Basant, a three-day festival marking winter’s end, derives its name from the Sanskrit word for “spring”. For generations, Lahoris would welcome the season by climbing on to rooftops and flying bright paper kites. More recently, it has coincided with the lifting of the smog that sits over the city during winter.
But for nearly two decades, the sky has been empty: in 2007, the Punjab government banned the festival after a series of deaths and other injuries. Revellers fell from rooftops; others were electrocuted while trying to retrieve kites from power lines or were injured by celebratory gunfire. Many accidents were caused by so-called “killer” kite strings that had been coated in glass or metal in order to cut a rival’s line, with motorcyclists particularly at risk.


This year, with new safety regulations in place, the festival has returned.

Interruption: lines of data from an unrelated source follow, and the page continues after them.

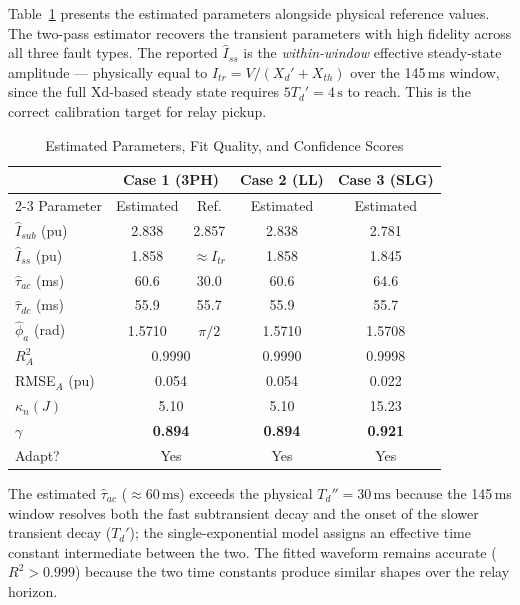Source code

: \documentclass[journal, twoside, 10pt]{IEEEtran}
\begin{document}
Table~\ref{tab:results} presents the estimated parameters alongside physical
reference values.  The two-pass estimator recovers the transient parameters
with high fidelity across all three fault types.  The reported $\hat{I}_{ss}$
is the \emph{within-window} effective steady-state amplitude — physically equal
to $I_{tr} = V/(X_d'+X_{th})$ over the 145\,ms window, since the full
Xd-based steady state requires $5T_d' = 4\,\text{s}$ to reach.  This is the
correct calibration target for relay pickup.

\begin{table}[!t]
\caption{Estimated Parameters, Fit Quality, and Confidence Scores}
\label{tab:results}
\centering
\renewcommand{\arraystretch}{1.15}
\begin{tabular}{@{}lcccc@{}}
\toprule
& \multicolumn{2}{c}{Case 1 (3PH)} & Case 2 (LL) & Case 3 (SLG) \\
\cmidrule(lr){2-3}
Parameter & Estimated & Ref. & Estimated & Estimated \\
\midrule
$\hat{I}_{sub}$ (pu) & 2.838 & 2.857 & 2.838 & 2.781 \\
$\hat{I}_{ss}$ (pu)  & 1.858 & $\approx\!I_{tr}$ & 1.858 & 1.845 \\
$\hat{\tau}_{ac}$ (ms) & 60.6 & 30.0 & 60.6 & 64.6 \\
$\hat{\tau}_{dc}$ (ms) & 55.9 & 55.7 & 55.9 & 55.7 \\
$\hat{\phi}_a$ (rad) & 1.5710 & $\pi/2$ & 1.5710 & 1.5708 \\
\midrule
$R^2_A$          & \multicolumn{2}{c}{0.9990} & 0.9990 & 0.9998 \\
RMSE$_A$ (pu)    & \multicolumn{2}{c}{0.054}  & 0.054  & 0.022  \\
$\kappa_n(J)$    & \multicolumn{2}{c}{5.10}   & 5.10   & 15.23  \\
$\gamma$         & \multicolumn{2}{c}{\textbf{0.894}} & \textbf{0.894} & \textbf{0.921} \\
Adapt?           & \multicolumn{2}{c}{Yes}    & Yes    & Yes    \\
\bottomrule
\end{tabular}
\end{table}

The estimated $\hat{\tau}_{ac}$ ($\approx 60\,\text{ms}$) exceeds the physical
$T_d'' = 30\,\text{ms}$ because the 145\,ms window resolves both the fast
subtransient decay and the onset of the slower transient decay ($T_d'$); the
single-exponential model assigns an effective time constant intermediate
between the two.  The fitted waveform remains accurate ($R^2 > 0.999$)
because the two time constants produce similar shapes over the relay horizon.
\end{document}
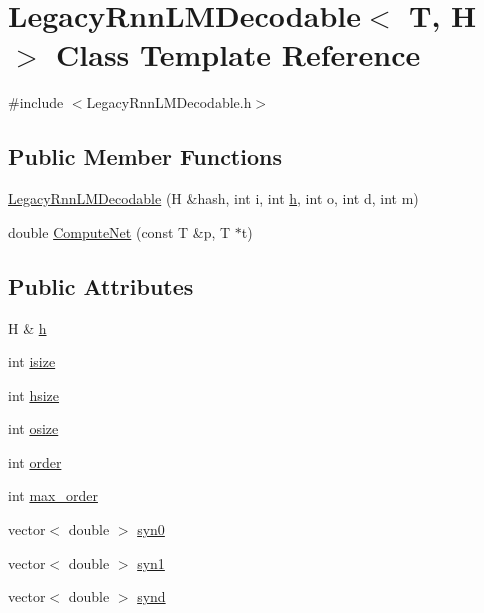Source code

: \hypertarget{class_legacy_rnn_l_m_decodable}{}\section{Legacy\+Rnn\+L\+M\+Decodable$<$ T, H $>$ Class Template Reference}
\label{class_legacy_rnn_l_m_decodable}


{\ttfamily \#include $<$Legacy\+Rnn\+L\+M\+Decodable.\+h$>$}

\subsection*{Public Member Functions}
\begin{DoxyCompactItemize}
\item 
\hyperlink{class_legacy_rnn_l_m_decodable_a50bb311c274d7519125c4b3157b7fe83}{Legacy\+Rnn\+L\+M\+Decodable} (H \&hash, int i, int \hyperlink{class_legacy_rnn_l_m_decodable_a4502b9f9f847792788670709c78965c5}{h}, int o, int d, int m)
\item 
double \hyperlink{class_legacy_rnn_l_m_decodable_a92e0f822fc47655fb83553ee7d4dc849}{Compute\+Net} (const T \&p, T $\ast$t)
\end{DoxyCompactItemize}
\subsection*{Public Attributes}
\begin{DoxyCompactItemize}
\item 
H \& \hyperlink{class_legacy_rnn_l_m_decodable_a4502b9f9f847792788670709c78965c5}{h}
\item 
int \hyperlink{class_legacy_rnn_l_m_decodable_ac899e290ea40c5997b00d3af5de5f7c8}{isize}
\item 
int \hyperlink{class_legacy_rnn_l_m_decodable_a6cd5b4796def7ecc17a96f7cbf8fd76d}{hsize}
\item 
int \hyperlink{class_legacy_rnn_l_m_decodable_aa0d56b9470d32fd716222e69747c3c60}{osize}
\item 
int \hyperlink{class_legacy_rnn_l_m_decodable_a950aa47a348fabd66d93ac224c86f331}{order}
\item 
int \hyperlink{class_legacy_rnn_l_m_decodable_a8ab81cdd5fa61deb053ffd5af6211188}{max\+\_\+order}
\item 
vector$<$ double $>$ \hyperlink{class_legacy_rnn_l_m_decodable_a7970a61748b32b442452cac1ac5e2950}{syn0}
\item 
vector$<$ double $>$ \hyperlink{class_legacy_rnn_l_m_decodable_a1f129bf4f36b2ac9126f05b7c9c8e8c3}{syn1}
\item 
vector$<$ double $>$ \hyperlink{class_legacy_rnn_l_m_decodable_a96b89f4d7e8b92da114cdf0db630b500}{synd}
\end{DoxyCompactItemize}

I’ve been invited to a party, and follow a pinned location that a friend has sent me, threading through Moti Bazar. Yellow has traditionally been associated with Basant — the colour of Punjab’s mustard fields that bloom at the start of spring — but the crowds are dressed in a broader palette, from neon pink to deep indigo. The shops are shuttered earlier than usual as business has given way to celebration. For a moment, I am convinced that I’m lost, then I spot my friend waving from a narrow entrance.
She leads me inside a block of offices and shops, then up several flights of stairs. “The only high points in Lahore are the buildings,” she tells me. “A family friend paid around $12,000 to rent this roof for the full three days. People have waited almost 20 years for this.”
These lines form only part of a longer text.